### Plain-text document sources
_____

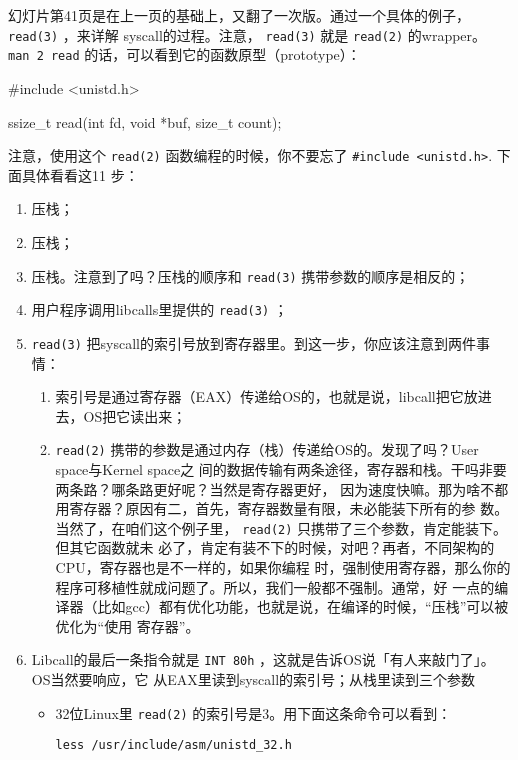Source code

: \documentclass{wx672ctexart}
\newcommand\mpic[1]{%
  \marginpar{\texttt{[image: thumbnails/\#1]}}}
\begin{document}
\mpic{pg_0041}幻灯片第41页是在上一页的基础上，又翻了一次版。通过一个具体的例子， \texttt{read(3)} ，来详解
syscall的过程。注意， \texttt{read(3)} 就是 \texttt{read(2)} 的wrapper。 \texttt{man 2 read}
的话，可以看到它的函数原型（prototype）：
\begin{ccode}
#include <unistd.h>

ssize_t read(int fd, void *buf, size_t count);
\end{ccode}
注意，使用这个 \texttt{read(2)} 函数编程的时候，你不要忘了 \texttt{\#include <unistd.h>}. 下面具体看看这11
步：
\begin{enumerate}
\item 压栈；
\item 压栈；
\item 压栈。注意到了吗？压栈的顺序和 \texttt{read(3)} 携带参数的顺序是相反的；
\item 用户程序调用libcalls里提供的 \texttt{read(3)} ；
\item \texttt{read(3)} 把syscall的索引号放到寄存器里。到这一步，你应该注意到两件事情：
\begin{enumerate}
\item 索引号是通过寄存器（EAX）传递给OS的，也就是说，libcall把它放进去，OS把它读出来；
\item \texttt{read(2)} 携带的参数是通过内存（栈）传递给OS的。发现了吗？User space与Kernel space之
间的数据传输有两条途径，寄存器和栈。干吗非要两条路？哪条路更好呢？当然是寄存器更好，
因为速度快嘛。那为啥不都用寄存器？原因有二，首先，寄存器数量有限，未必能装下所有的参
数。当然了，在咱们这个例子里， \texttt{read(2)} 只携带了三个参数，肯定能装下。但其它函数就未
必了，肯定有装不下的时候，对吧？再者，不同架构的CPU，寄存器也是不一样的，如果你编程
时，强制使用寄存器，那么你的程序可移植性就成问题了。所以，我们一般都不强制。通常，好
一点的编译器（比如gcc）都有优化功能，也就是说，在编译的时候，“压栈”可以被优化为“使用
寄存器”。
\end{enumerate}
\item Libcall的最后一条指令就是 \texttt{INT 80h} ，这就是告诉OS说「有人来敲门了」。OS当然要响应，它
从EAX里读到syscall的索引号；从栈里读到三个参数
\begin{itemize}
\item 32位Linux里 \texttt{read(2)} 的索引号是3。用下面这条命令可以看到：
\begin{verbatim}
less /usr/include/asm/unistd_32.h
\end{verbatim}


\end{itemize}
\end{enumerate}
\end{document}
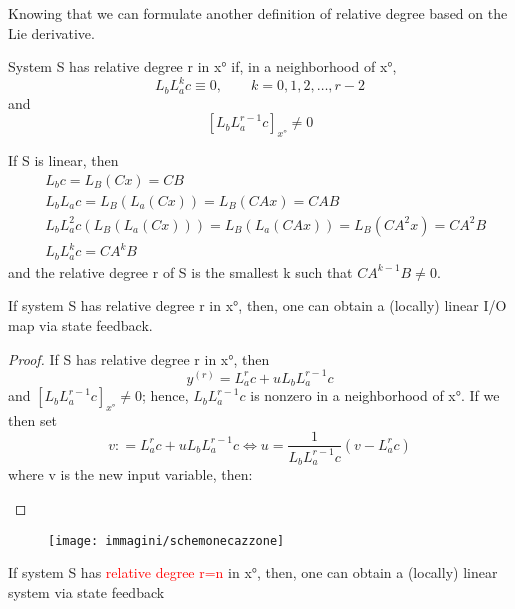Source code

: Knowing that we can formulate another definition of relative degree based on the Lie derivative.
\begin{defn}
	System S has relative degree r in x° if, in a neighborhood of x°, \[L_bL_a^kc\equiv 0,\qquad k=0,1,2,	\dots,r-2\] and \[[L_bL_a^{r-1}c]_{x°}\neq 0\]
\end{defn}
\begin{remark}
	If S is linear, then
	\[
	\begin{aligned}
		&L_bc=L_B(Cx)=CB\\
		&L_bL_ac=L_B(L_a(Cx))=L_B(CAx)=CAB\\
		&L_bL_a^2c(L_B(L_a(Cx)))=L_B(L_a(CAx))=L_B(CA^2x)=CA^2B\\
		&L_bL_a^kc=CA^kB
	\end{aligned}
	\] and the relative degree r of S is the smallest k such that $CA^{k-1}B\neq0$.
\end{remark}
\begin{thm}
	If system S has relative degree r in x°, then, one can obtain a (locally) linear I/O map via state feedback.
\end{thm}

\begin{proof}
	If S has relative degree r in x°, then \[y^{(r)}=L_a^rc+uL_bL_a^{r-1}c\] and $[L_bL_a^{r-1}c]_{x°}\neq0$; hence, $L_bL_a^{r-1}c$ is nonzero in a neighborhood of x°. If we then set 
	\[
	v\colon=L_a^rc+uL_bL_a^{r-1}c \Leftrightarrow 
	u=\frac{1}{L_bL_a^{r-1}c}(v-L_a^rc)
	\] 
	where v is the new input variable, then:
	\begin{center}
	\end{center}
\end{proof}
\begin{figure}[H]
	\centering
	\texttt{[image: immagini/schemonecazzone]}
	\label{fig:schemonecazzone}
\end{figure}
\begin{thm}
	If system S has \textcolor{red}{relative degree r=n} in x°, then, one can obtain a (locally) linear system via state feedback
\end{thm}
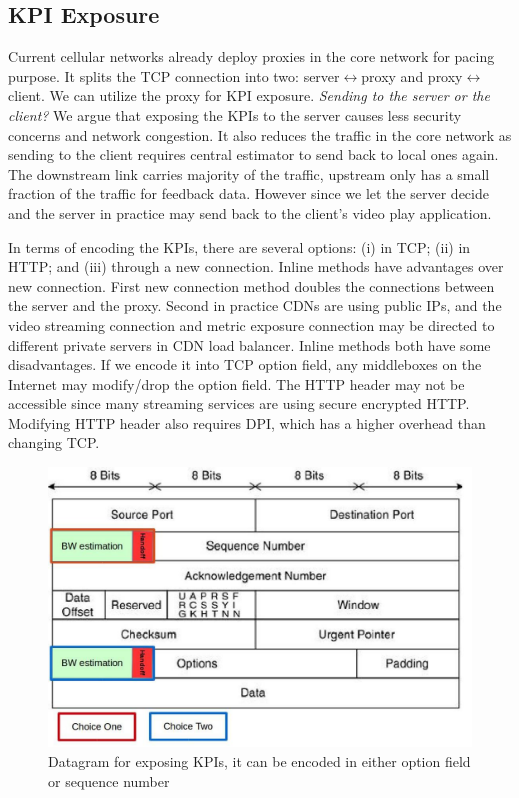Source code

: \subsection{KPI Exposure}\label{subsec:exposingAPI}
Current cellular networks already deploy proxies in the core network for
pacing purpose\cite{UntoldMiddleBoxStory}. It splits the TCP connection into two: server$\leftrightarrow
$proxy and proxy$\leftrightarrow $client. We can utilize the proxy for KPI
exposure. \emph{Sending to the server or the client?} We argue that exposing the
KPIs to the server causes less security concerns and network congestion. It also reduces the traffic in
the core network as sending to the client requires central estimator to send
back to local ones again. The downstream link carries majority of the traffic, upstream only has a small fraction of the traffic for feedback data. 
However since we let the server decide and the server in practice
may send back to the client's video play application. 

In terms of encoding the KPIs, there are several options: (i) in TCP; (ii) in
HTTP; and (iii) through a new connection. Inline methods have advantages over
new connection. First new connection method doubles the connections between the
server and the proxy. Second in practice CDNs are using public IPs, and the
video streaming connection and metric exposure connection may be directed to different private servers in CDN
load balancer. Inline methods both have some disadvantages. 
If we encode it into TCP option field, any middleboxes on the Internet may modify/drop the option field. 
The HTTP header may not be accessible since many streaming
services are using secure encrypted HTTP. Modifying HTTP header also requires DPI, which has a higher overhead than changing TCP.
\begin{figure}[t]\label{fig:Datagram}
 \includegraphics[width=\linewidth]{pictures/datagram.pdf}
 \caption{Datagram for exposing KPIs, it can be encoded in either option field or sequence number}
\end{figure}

_____

### What to do
The expected output is every line of the records in which the string "Inline" appears.

### Problem solution
HTTP; and (iii) through a new connection. Inline methods have advantages over
load balancer. Inline methods both have some disadvantages. 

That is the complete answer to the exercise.